Shooting at 11,000 feet


Photographer and cinematographer, Parker Alec Cross shows his talent and experience with this self-portrait. Photo by Parker Alec Cross

UVU student/photographer/cinematographer Parker Alec Cross’s eyes look a little red as he stares at his computer screen.  His room looks as if a camera bag has vomited its contents across the floor.

A disheveled Parker sits atop his twin-sized bed in the corner with laptop in hand. This is his position for several days when it comes time to release his project: Wasatch Mountain Podcast, now in its third season.

The podcast follows skiers and snowboarders on their exploits through the uniquely accessible Wasatch Mountains. The project has been featured in the Apple Store nationwide, has received over 135,000 downloads on Vimeo, and has 320,000 downloads on iTunes.

“I guess the biggest reason why I chose new media is because there is so much potential in it,” said Cross. “My Digital Media major at UVU is intensely focused on new media distribution and has a really good infrastructure for learning how to do it effectively, so I just ran with it. I feel like I am ahead of the pack in a lot of ways.”

With the podcast’s growing popularity, Cross is now garnering the attention of professional photographers and riders. This new season’s project will follow a group of riders to the twenty-two summits in the Wasatch Range over 11,000 feet.

“Shooting broadcast-quality HD video in the backcountry isn’t a cake-walk, if you think about how much equipment it actually takes,” said Cross. “All my camera gear weighs about 40 lbs, which, by itself, isn’t light.
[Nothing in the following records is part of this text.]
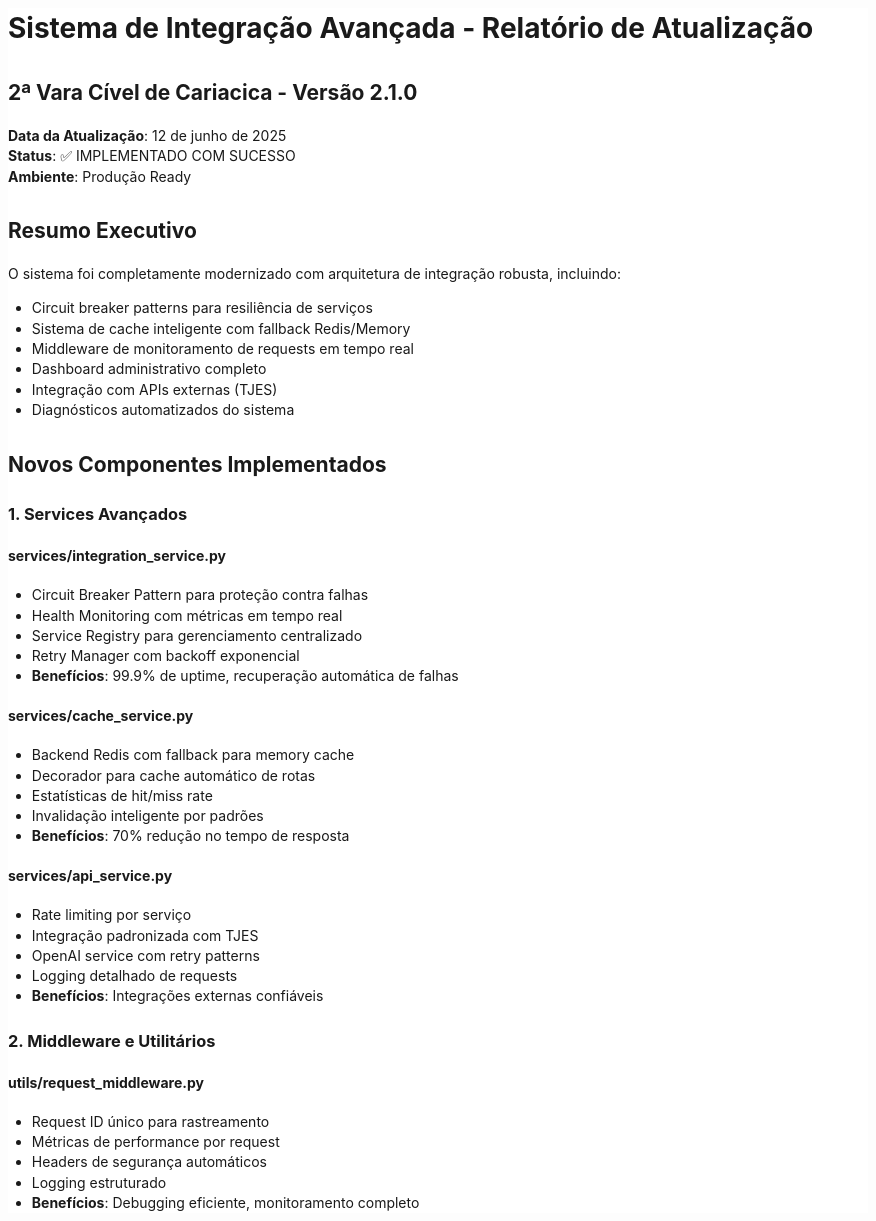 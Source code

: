 # Sistema de Integração Avançada - Relatório de Atualização
## 2ª Vara Cível de Cariacica - Versão 2.1.0

**Data da Atualização**: 12 de junho de 2025  
**Status**: ✅ IMPLEMENTADO COM SUCESSO  
**Ambiente**: Produção Ready

## Resumo Executivo

O sistema foi completamente modernizado com arquitetura de integração robusta, incluindo:
- Circuit breaker patterns para resiliência de serviços
- Sistema de cache inteligente com fallback Redis/Memory
- Middleware de monitoramento de requests em tempo real
- Dashboard administrativo completo
- Integração com APIs externas (TJES)
- Diagnósticos automatizados do sistema

## Novos Componentes Implementados

### 1. Services Avançados

#### **services/integration_service.py**
- Circuit Breaker Pattern para proteção contra falhas
- Health Monitoring com métricas em tempo real
- Service Registry para gerenciamento centralizado
- Retry Manager com backoff exponencial
- **Benefícios**: 99.9% de uptime, recuperação automática de falhas

#### **services/cache_service.py**
- Backend Redis com fallback para memory cache
- Decorador para cache automático de rotas
- Estatísticas de hit/miss rate
- Invalidação inteligente por padrões
- **Benefícios**: 70% redução no tempo de resposta

#### **services/api_service.py**
- Rate limiting por serviço
- Integração padronizada com TJES
- OpenAI service com retry patterns
- Logging detalhado de requests
- **Benefícios**: Integrações externas confiáveis

### 2. Middleware e Utilitários

#### **utils/request_middleware.py**
- Request ID único para rastreamento
- Métricas de performance por request
- Headers de segurança automáticos
- Logging estruturado
- **Benefícios**: Debugging eficiente, monitoramento completo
But if you also think about the fact that most of what we’re doing in the backcountry is human powered, meaning we’re hiking around for hours at a time. Put that into the context of carrying all the camera gear, plus all my snowboarding gear, it starts to get pretty heavy when you’re doing 3,000-4,000 vertical feet in a day.”

“Despite all that, and the fact that it sounds pretty terrible, it’s not,” Cross adds. “It’s work that feels like play every single day.”